Prompt -> Using the data that follows, return exactly the lines from the one that contains "- Index optimization" through the one that contains "pages of guides)", ends included.

Given records ->
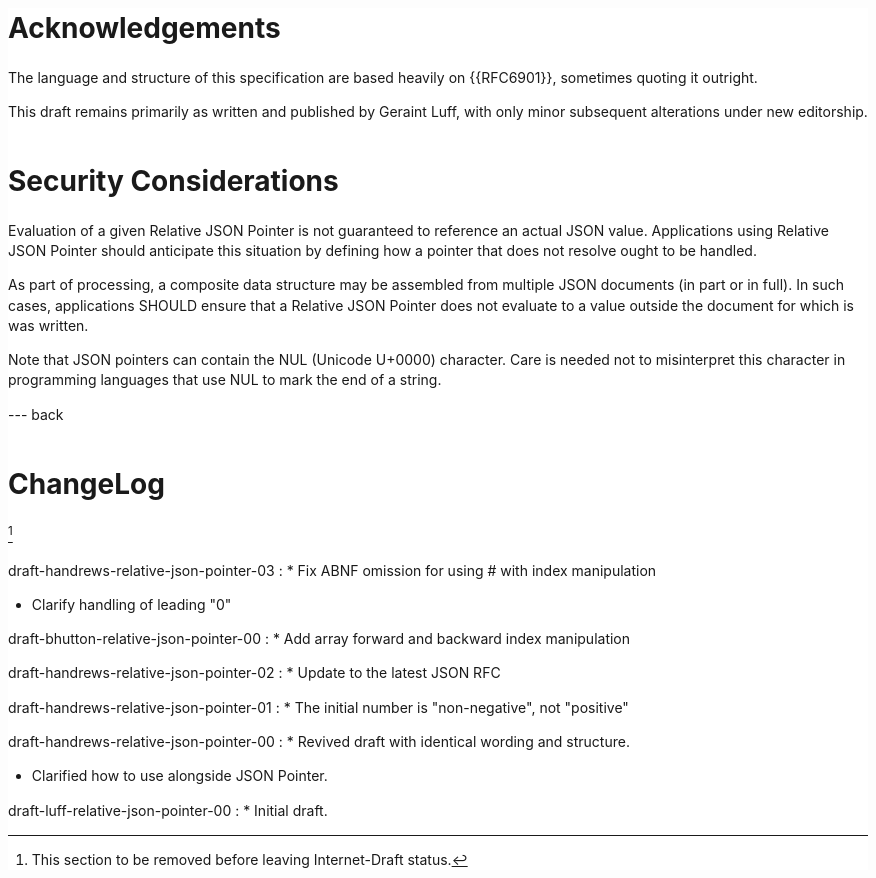 # Acknowledgements

The language and structure of this specification are based heavily on {{RFC6901}},
sometimes quoting it outright.

This draft remains primarily as written and published by Geraint Luff,
with only minor subsequent alterations under new editorship.


# Security Considerations

Evaluation of a given Relative JSON Pointer is not guaranteed to
reference an actual JSON value.  Applications using Relative JSON
Pointer should anticipate this situation by defining how a pointer
that does not resolve ought to be handled.

As part of processing, a composite data structure may be assembled
from multiple JSON documents (in part or in full).  In such cases,
applications SHOULD ensure that a Relative JSON Pointer does not
evaluate to a value outside the document for which is was written.

Note that JSON pointers can contain the NUL (Unicode U+0000)
character.  Care is needed not to misinterpret this character in
programming languages that use NUL to mark the end of a string.


--- back

# ChangeLog

[^CREF1]

[^CREF1]: This section to be removed before leaving Internet-Draft status.

draft-handrews-relative-json-pointer-03
: * Fix ABNF omission for using # with index manipulation

  * Clarify handling of leading "0"

draft-bhutton-relative-json-pointer-00
: * Add array forward and backward index manipulation

draft-handrews-relative-json-pointer-02
: * Update to the latest JSON RFC

draft-handrews-relative-json-pointer-01
: * The initial number is "non-negative", not "positive"

draft-handrews-relative-json-pointer-00
: * Revived draft with identical wording and structure.

  * Clarified how to use alongside JSON Pointer.

draft-luff-relative-json-pointer-00
: * Initial draft.



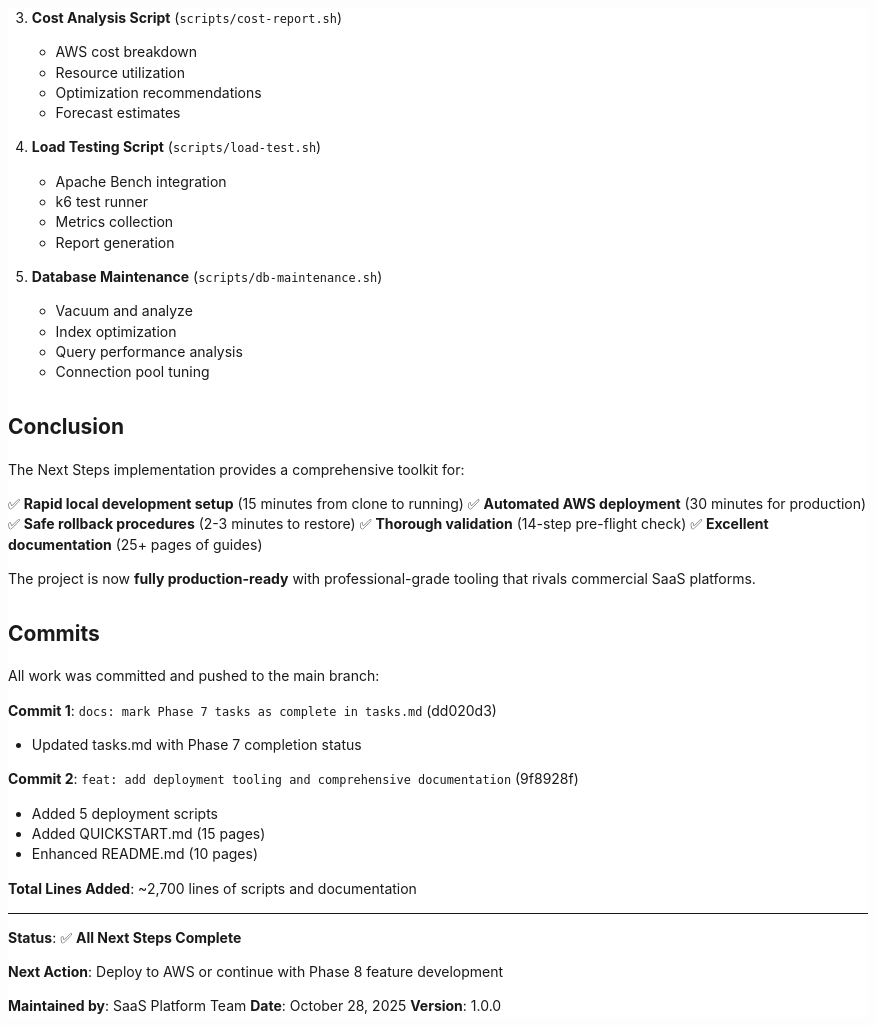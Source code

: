 3. **Cost Analysis Script** (`scripts/cost-report.sh`)
   - AWS cost breakdown
   - Resource utilization
   - Optimization recommendations
   - Forecast estimates

4. **Load Testing Script** (`scripts/load-test.sh`)
   - Apache Bench integration
   - k6 test runner
   - Metrics collection
   - Report generation

5. **Database Maintenance** (`scripts/db-maintenance.sh`)
   - Vacuum and analyze
   - Index optimization
   - Query performance analysis
   - Connection pool tuning

## Conclusion

The Next Steps implementation provides a comprehensive toolkit for:

✅ **Rapid local development setup** (15 minutes from clone to running)
✅ **Automated AWS deployment** (30 minutes for production)
✅ **Safe rollback procedures** (2-3 minutes to restore)
✅ **Thorough validation** (14-step pre-flight check)
✅ **Excellent documentation** (25+ pages of guides)

The project is now **fully production-ready** with professional-grade tooling that rivals commercial SaaS platforms.

## Commits

All work was committed and pushed to the main branch:

**Commit 1**: `docs: mark Phase 7 tasks as complete in tasks.md` (dd020d3)
- Updated tasks.md with Phase 7 completion status

**Commit 2**: `feat: add deployment tooling and comprehensive documentation` (9f8928f)
- Added 5 deployment scripts
- Added QUICKSTART.md (15 pages)
- Enhanced README.md (10 pages)

**Total Lines Added**: ~2,700 lines of scripts and documentation

---

**Status**: ✅ **All Next Steps Complete**

**Next Action**: Deploy to AWS or continue with Phase 8 feature development

**Maintained by**: SaaS Platform Team
**Date**: October 28, 2025
**Version**: 1.0.0

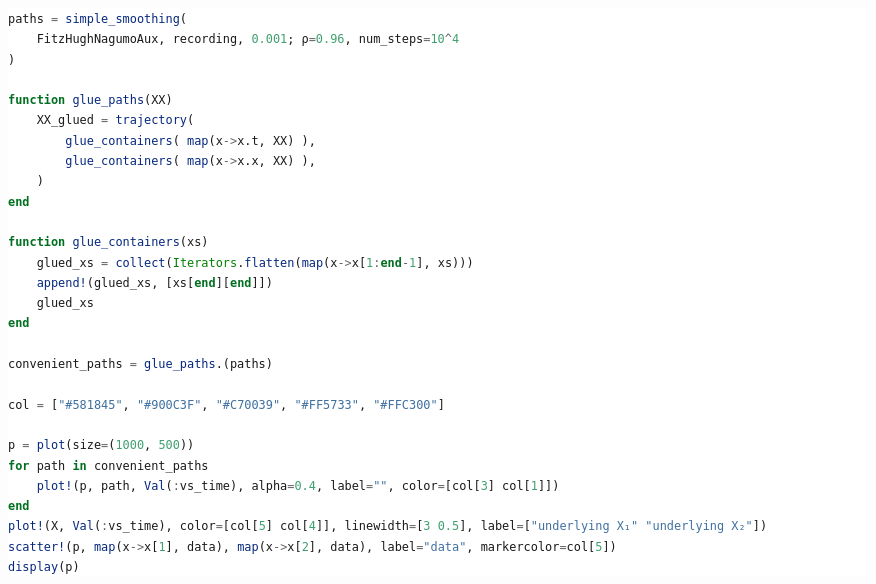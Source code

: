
 ```julia
paths = simple_smoothing(
    FitzHughNagumoAux, recording, 0.001; ρ=0.96, num_steps=10^4
)

function glue_paths(XX)
    XX_glued = trajectory(
        glue_containers( map(x->x.t, XX) ),
        glue_containers( map(x->x.x, XX) ),
    )
end

function glue_containers(xs)
    glued_xs = collect(Iterators.flatten(map(x->x[1:end-1], xs)))
    append!(glued_xs, [xs[end][end]])
    glued_xs
end

convenient_paths = glue_paths.(paths)

col = ["#581845", "#900C3F", "#C70039", "#FF5733", "#FFC300"]

p = plot(size=(1000, 500))
for path in convenient_paths
	plot!(p, path, Val(:vs_time), alpha=0.4, label="", color=[col[3] col[1]])
end
plot!(X, Val(:vs_time), color=[col[5] col[4]], linewidth=[3 0.5], label=["underlying X₁" "underlying X₂"])
scatter!(p, map(x->x[1], data), map(x->x[2], data), label="data", markercolor=col[5])
display(p)
```
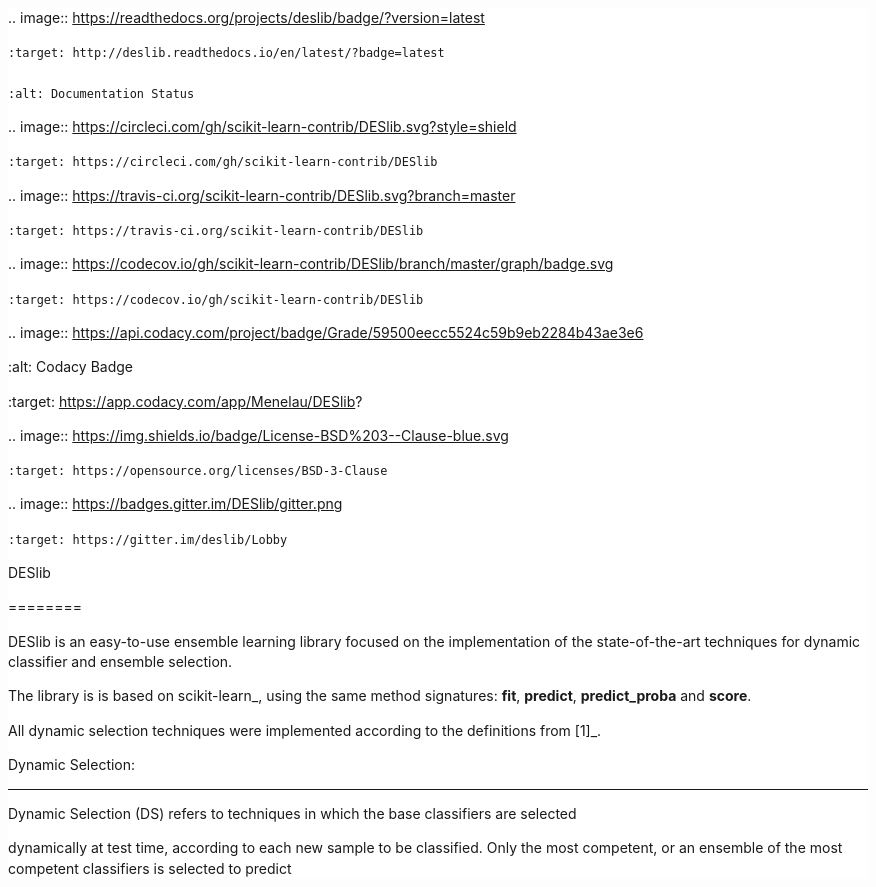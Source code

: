 .. image:: https://readthedocs.org/projects/deslib/badge/?version=latest

    :target: http://deslib.readthedocs.io/en/latest/?badge=latest

    :alt: Documentation Status



.. image:: https://circleci.com/gh/scikit-learn-contrib/DESlib.svg?style=shield

    :target: https://circleci.com/gh/scikit-learn-contrib/DESlib



.. image:: https://travis-ci.org/scikit-learn-contrib/DESlib.svg?branch=master

    :target: https://travis-ci.org/scikit-learn-contrib/DESlib



.. image:: https://codecov.io/gh/scikit-learn-contrib/DESlib/branch/master/graph/badge.svg

    :target: https://codecov.io/gh/scikit-learn-contrib/DESlib

    

.. image:: https://api.codacy.com/project/badge/Grade/59500eecc5524c59b9eb2284b43ae3e6

   :alt: Codacy Badge

   :target: https://app.codacy.com/app/Menelau/DESlib?



.. image:: https://img.shields.io/badge/License-BSD%203--Clause-blue.svg

    :target: https://opensource.org/licenses/BSD-3-Clause



.. image:: https://badges.gitter.im/DESlib/gitter.png

    :target: https://gitter.im/deslib/Lobby



DESlib

========



DESlib is an easy-to-use ensemble learning library focused on the implementation of the state-of-the-art techniques for dynamic classifier and ensemble selection.

The library is is based on scikit-learn_, using the same method signatures: **fit**, **predict**, **predict_proba** and **score**.

All dynamic selection techniques were implemented according to the definitions from [1]_.



Dynamic Selection:

-------------------



Dynamic Selection (DS) refers to techniques in which the base classifiers are selected

dynamically at test time, according to each new sample to be classified. Only the most competent, or an ensemble of the most competent classifiers is selected to predict
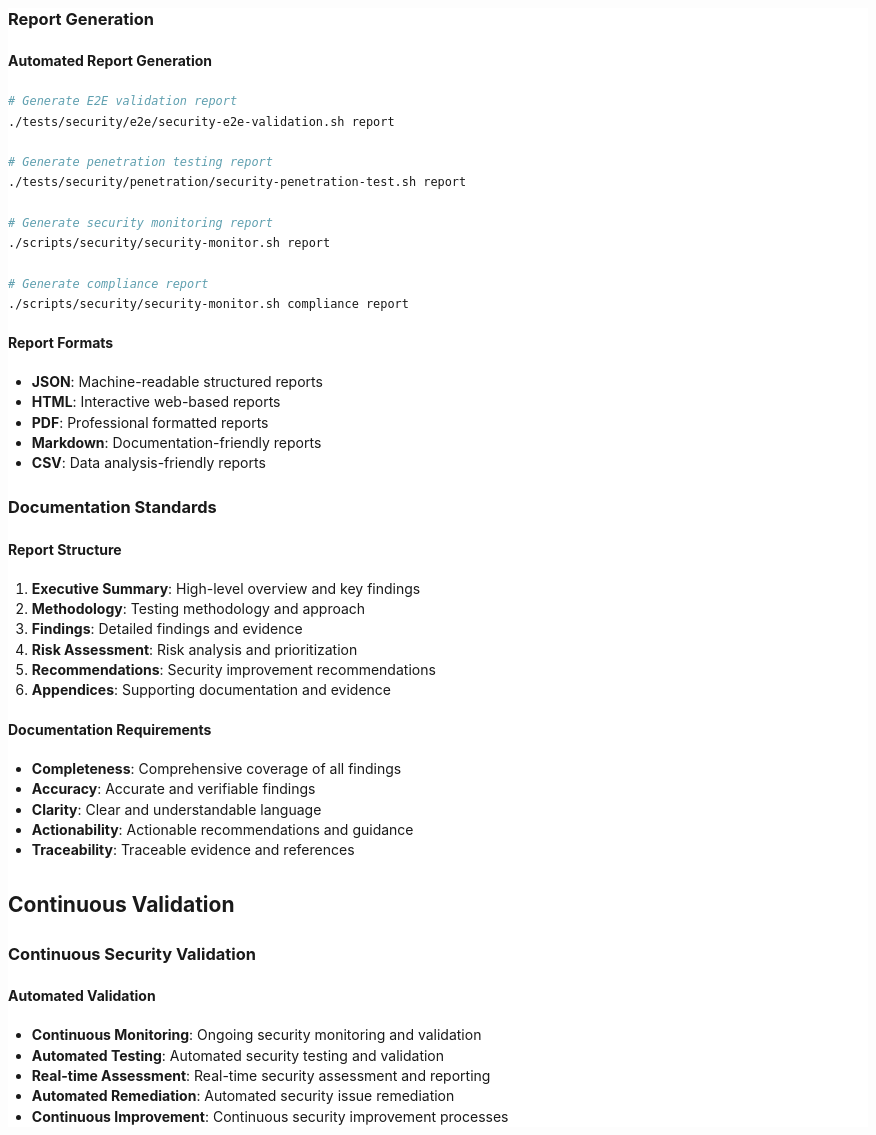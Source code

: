 ### Report Generation

#### Automated Report Generation
```bash
# Generate E2E validation report
./tests/security/e2e/security-e2e-validation.sh report

# Generate penetration testing report
./tests/security/penetration/security-penetration-test.sh report

# Generate security monitoring report
./scripts/security/security-monitor.sh report

# Generate compliance report
./scripts/security/security-monitor.sh compliance report
```

#### Report Formats
- **JSON**: Machine-readable structured reports
- **HTML**: Interactive web-based reports
- **PDF**: Professional formatted reports
- **Markdown**: Documentation-friendly reports
- **CSV**: Data analysis-friendly reports

### Documentation Standards

#### Report Structure
1. **Executive Summary**: High-level overview and key findings
2. **Methodology**: Testing methodology and approach
3. **Findings**: Detailed findings and evidence
4. **Risk Assessment**: Risk analysis and prioritization
5. **Recommendations**: Security improvement recommendations
6. **Appendices**: Supporting documentation and evidence

#### Documentation Requirements
- **Completeness**: Comprehensive coverage of all findings
- **Accuracy**: Accurate and verifiable findings
- **Clarity**: Clear and understandable language
- **Actionability**: Actionable recommendations and guidance
- **Traceability**: Traceable evidence and references

## Continuous Validation

### Continuous Security Validation

#### Automated Validation
- **Continuous Monitoring**: Ongoing security monitoring and validation
- **Automated Testing**: Automated security testing and validation
- **Real-time Assessment**: Real-time security assessment and reporting
- **Automated Remediation**: Automated security issue remediation
- **Continuous Improvement**: Continuous security improvement processes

Written answer ->
   - Index optimization
   - Query performance analysis
   - Connection pool tuning

## Conclusion

The Next Steps implementation provides a comprehensive toolkit for:

✅ **Rapid local development setup** (15 minutes from clone to running)
✅ **Automated AWS deployment** (30 minutes for production)
✅ **Safe rollback procedures** (2-3 minutes to restore)
✅ **Thorough validation** (14-step pre-flight check)
✅ **Excellent documentation** (25+ pages of guides)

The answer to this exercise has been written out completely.